Allorché Yosef si fece riconoscere dai suoi fratelli in Egitto, la Torah racconta che “cadde sul collo di Binyamin suo fratello e pianse; e così Binyamin pianse sul suo collo” (Bereshit 45,14). Così commenta Rashi: “E cadde sul collo… e pianse – Per i due Santuari che sarebbero esistiti successivamente sul territorio di Binyamin e sarebbero stati distrutti. E così Binyamin pianse sul suo collo – Per il Tabernacolo di Shilo che sarebbe esistito successivamente sul territorio di Yosef e sarebbe stato distrutto”.
Per quale ragione Yosef e Binyamin piangono ora per i due Santuari destinati ad essere distrutti, molti secoli prima della loro stessa edificazione? Perché piangere fin da ora? La Torah ci insegna che qualsiasi cosa si costruisca richiede la nostra preoccupazione e il nostro interesse molto tempo prima che arriviamo a porre materialmente la sua prima pietra.

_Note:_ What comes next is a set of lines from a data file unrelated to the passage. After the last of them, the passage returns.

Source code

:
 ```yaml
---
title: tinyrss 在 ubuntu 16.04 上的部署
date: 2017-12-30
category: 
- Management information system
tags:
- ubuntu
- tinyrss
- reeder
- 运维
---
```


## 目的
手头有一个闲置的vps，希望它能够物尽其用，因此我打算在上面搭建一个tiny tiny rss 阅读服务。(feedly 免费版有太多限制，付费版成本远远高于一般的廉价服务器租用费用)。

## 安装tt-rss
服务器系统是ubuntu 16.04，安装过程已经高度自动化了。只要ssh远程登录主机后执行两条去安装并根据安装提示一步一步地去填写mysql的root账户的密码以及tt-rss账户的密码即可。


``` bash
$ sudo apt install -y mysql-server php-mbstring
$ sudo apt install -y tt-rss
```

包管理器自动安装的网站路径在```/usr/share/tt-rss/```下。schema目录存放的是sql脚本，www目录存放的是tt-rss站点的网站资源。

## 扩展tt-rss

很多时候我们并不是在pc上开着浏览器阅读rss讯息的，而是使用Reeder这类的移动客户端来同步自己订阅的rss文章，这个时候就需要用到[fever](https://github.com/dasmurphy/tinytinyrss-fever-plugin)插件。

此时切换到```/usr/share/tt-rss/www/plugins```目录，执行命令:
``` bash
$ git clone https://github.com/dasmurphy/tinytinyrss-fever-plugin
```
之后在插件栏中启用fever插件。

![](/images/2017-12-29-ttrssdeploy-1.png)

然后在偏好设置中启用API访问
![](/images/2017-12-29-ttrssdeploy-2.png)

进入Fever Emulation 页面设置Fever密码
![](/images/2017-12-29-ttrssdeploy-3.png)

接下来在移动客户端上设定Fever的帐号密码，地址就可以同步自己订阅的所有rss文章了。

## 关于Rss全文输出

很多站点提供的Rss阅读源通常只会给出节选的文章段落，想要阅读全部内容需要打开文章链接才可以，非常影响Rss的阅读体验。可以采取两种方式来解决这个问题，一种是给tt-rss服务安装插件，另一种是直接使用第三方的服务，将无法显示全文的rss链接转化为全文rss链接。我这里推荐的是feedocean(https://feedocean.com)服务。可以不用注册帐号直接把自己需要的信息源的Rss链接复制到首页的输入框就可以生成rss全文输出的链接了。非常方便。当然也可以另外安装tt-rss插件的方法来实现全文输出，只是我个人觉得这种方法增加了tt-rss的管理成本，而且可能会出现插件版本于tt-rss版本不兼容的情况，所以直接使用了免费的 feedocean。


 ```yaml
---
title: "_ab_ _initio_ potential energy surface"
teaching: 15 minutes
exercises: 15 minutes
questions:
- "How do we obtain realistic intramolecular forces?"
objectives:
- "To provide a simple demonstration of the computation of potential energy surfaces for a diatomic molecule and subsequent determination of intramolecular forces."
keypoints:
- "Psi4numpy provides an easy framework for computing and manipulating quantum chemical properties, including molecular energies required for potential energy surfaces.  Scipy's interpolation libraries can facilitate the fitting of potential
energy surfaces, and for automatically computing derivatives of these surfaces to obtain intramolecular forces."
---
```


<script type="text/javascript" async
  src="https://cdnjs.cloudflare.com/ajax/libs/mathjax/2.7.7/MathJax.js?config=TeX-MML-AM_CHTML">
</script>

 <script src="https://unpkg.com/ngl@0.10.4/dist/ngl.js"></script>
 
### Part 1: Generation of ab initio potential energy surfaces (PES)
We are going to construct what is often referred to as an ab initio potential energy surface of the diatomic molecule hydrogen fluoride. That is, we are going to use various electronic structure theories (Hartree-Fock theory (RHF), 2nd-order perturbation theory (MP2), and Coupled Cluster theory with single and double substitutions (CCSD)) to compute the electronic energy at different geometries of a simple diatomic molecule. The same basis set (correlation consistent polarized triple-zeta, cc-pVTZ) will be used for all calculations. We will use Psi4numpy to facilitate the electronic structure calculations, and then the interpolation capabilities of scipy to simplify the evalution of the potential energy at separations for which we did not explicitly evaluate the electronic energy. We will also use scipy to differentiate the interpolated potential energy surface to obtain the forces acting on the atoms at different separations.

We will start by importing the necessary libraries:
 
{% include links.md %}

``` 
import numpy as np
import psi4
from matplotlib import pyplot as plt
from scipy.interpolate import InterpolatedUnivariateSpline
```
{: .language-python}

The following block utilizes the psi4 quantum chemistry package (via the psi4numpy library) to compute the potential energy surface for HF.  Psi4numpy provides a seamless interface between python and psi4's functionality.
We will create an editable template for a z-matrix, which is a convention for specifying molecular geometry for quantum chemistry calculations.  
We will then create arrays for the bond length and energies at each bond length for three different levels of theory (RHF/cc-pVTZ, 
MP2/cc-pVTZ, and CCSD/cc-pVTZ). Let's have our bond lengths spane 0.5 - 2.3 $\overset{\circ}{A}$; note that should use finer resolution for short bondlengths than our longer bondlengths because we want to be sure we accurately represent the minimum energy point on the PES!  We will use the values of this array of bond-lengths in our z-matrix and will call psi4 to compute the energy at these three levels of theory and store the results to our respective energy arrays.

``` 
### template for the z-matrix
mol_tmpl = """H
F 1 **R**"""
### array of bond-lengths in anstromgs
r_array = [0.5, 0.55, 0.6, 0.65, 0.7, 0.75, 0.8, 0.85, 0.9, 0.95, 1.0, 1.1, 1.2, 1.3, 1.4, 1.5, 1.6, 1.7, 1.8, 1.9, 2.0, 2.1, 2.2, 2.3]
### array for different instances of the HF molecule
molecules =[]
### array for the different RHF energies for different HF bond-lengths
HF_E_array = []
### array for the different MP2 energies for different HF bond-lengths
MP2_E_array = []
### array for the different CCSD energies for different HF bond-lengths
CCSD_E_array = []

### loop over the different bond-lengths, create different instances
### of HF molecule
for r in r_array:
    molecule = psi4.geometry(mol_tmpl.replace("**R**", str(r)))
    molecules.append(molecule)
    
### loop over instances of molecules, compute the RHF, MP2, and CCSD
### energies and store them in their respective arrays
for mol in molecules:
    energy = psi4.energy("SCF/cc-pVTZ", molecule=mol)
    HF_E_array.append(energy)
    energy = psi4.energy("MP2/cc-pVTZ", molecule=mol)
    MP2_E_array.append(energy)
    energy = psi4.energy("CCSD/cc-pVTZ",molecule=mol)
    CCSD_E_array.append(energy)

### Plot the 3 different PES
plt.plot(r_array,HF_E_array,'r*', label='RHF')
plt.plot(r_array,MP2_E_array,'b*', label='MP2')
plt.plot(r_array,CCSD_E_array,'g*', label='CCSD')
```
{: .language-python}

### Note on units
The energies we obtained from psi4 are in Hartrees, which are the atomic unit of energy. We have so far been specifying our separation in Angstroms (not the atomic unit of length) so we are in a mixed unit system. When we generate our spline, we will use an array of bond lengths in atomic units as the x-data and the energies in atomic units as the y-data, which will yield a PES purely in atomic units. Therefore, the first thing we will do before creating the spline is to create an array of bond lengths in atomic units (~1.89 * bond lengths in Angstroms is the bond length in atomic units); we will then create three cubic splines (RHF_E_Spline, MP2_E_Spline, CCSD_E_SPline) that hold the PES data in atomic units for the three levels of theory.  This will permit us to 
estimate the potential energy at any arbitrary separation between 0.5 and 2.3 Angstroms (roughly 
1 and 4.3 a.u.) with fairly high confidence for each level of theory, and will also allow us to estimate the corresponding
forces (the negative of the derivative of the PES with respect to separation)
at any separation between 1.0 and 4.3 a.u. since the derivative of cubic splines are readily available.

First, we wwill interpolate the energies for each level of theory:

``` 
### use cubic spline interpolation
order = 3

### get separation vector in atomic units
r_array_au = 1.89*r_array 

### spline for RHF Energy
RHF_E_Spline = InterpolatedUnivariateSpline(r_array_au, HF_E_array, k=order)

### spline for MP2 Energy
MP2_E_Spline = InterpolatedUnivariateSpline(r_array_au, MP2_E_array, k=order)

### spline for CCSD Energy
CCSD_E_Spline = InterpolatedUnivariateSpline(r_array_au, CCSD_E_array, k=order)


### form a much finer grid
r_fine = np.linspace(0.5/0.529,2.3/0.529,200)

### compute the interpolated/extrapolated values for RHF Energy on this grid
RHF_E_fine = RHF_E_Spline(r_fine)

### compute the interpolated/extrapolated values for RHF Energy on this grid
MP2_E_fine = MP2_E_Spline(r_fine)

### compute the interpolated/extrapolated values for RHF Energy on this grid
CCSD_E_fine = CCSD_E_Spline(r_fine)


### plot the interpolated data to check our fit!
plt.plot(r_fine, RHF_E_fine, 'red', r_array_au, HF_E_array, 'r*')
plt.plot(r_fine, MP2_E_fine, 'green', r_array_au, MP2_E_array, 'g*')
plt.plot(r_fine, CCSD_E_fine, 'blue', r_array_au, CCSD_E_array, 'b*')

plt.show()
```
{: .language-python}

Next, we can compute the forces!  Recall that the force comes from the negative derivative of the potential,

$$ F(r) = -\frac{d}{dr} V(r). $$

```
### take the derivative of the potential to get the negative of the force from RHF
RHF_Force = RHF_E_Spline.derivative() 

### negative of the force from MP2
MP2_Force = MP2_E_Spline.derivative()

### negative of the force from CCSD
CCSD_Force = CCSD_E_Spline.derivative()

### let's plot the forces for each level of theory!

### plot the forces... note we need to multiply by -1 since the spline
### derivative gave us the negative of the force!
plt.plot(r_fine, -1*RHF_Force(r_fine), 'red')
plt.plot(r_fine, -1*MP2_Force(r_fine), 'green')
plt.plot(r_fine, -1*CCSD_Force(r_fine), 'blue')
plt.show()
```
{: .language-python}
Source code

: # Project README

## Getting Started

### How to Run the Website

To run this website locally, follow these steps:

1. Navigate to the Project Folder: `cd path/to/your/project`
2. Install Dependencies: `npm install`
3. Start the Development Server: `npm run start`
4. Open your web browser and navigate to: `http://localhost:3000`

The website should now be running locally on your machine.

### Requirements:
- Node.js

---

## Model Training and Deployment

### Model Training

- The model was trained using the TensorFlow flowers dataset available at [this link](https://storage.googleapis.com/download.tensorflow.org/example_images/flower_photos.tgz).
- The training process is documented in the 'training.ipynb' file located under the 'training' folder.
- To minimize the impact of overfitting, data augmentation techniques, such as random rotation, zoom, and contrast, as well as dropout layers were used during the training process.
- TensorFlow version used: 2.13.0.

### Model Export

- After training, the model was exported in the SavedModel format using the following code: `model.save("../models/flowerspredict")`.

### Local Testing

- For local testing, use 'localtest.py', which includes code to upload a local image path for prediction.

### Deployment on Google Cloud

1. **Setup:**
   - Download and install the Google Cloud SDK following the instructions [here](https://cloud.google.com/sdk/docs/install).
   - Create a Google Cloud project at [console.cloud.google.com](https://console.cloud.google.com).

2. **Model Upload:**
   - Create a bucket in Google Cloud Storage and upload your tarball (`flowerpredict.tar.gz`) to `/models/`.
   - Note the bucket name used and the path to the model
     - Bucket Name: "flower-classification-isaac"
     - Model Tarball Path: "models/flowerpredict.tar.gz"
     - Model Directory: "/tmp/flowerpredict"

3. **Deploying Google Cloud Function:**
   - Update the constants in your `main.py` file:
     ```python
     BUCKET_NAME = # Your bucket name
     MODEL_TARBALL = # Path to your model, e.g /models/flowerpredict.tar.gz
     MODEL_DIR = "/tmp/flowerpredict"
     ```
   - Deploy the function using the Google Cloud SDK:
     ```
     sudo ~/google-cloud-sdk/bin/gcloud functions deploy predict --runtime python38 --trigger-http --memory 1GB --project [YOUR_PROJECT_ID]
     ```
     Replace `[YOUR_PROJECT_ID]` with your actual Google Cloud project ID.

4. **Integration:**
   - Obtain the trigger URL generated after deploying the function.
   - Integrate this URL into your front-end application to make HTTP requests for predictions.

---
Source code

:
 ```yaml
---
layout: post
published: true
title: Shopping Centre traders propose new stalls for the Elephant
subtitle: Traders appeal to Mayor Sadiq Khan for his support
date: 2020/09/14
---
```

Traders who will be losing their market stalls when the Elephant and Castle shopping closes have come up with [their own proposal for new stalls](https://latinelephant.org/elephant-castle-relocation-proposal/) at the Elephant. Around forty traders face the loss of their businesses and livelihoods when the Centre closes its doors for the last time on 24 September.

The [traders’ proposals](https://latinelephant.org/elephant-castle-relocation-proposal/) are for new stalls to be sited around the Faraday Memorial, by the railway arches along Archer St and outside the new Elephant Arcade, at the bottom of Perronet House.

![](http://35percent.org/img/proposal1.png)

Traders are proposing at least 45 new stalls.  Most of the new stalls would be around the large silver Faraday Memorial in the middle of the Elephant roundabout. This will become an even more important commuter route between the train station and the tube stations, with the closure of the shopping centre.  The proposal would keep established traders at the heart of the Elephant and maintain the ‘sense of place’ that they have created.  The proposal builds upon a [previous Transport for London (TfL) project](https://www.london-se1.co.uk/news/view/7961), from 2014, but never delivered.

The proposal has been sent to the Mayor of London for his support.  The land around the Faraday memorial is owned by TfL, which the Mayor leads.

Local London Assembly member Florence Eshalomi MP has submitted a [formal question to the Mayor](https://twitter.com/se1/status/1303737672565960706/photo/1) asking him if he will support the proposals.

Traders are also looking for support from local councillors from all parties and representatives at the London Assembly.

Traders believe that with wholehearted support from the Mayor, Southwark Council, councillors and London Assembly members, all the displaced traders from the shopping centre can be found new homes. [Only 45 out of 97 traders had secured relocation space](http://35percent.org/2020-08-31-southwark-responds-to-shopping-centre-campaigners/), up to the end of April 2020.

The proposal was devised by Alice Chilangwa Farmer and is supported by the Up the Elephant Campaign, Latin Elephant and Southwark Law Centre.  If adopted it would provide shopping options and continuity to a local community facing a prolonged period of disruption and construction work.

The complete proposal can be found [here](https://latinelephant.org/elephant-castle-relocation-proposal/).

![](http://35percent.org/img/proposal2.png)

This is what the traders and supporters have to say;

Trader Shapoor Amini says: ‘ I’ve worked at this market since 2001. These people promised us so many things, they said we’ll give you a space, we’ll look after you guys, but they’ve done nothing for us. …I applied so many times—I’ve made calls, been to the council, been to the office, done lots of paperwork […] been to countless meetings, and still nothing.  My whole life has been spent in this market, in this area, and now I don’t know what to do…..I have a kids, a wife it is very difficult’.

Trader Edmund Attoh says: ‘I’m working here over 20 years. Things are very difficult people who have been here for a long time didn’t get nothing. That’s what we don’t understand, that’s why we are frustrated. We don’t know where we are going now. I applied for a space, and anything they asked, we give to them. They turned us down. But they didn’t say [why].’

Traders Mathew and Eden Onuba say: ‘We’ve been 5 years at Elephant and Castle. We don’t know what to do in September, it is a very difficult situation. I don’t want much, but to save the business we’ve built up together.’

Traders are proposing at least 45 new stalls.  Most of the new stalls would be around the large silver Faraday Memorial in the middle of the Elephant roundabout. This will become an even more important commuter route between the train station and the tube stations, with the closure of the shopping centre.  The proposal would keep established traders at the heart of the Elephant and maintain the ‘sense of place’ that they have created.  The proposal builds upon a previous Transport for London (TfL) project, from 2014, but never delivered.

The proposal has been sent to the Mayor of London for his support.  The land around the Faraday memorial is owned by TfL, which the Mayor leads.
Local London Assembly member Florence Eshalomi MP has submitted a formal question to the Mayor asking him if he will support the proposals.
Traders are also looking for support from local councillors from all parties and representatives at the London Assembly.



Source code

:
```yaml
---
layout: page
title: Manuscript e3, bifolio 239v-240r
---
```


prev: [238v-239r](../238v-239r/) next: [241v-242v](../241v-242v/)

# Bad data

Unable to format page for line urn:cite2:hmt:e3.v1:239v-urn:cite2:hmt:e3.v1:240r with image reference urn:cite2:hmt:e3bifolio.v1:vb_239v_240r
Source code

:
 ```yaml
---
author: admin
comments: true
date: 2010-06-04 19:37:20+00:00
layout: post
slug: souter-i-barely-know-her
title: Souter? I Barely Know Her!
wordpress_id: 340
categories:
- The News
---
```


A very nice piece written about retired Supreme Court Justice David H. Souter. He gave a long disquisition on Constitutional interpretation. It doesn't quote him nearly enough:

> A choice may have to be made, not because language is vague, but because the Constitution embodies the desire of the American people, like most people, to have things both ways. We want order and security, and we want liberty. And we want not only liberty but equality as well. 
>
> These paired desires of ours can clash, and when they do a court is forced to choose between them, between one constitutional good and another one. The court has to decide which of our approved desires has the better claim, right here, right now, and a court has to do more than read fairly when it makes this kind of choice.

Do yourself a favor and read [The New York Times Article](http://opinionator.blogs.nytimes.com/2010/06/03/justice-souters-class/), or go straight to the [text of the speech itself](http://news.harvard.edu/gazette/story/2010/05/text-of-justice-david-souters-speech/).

Yosef e Binyamin desideravano che i Santuari
non fossero distrutti del tutto. L’obbligo di ricordare la distruzione del Bet Hamikdash è stabilito dalla Halakhah e si esprime in ogni occasione di gioia. Fra i segni che si fanno in ricordo della distruzione quando si costruisce una casa vi è la prescrizione di lasciare senza intonaco mezzo metro quadrato di muro (O. Ch. 460,1), in genere di fronte all’ingresso e comunque in modo visibile, così che chiunque entri in casa ne percepisca immediatamente il messaggio: nessuna costruzione ebraica potrà dirsi completa finché non verrà riedificato il Santuario. Anche il Bet Haknesset di Torino risponde appieno a questi requisiti. Nella parete dinanzi all’entrata vi è una parte del muro lasciata incompleta con la scritta Zekher Lachurban, “in ricordo della Distruzione”. Dove ciò non è possibile, come per esempio chi prende in affitto una casa appartenente ad altri, deve appendere alla parete un panno con la scritta: “Se ti dimentico Yerushalaim possa dimenticarmi della mia mano destra” e ciò sarà sufficiente. Il Kaf Hachayim di Baghdad osserva che “chi osserva puntualmente questa Halakhah godrà di stabilità eterna per la sua casa e per tutti coloro che vi abitano". Ma non è questa l’unica Halakhah relativa al ricordo della Distruzione. Maimonide
(Hil. Ta’anit 5,1) scrive che “vi sono giorni in cui è prescritto il digiuno per tutto Israel per via delle disgrazie accadute, al fine di risvegliare i cuori e aprire le vie del pentimento”. Egli spiega che il ricordo delle sciagure antiche, simili alle nostre (in quanto ciò che è accaduto ai padri è un segno per i figli) ci spinge a migliorare il nostro comportamento.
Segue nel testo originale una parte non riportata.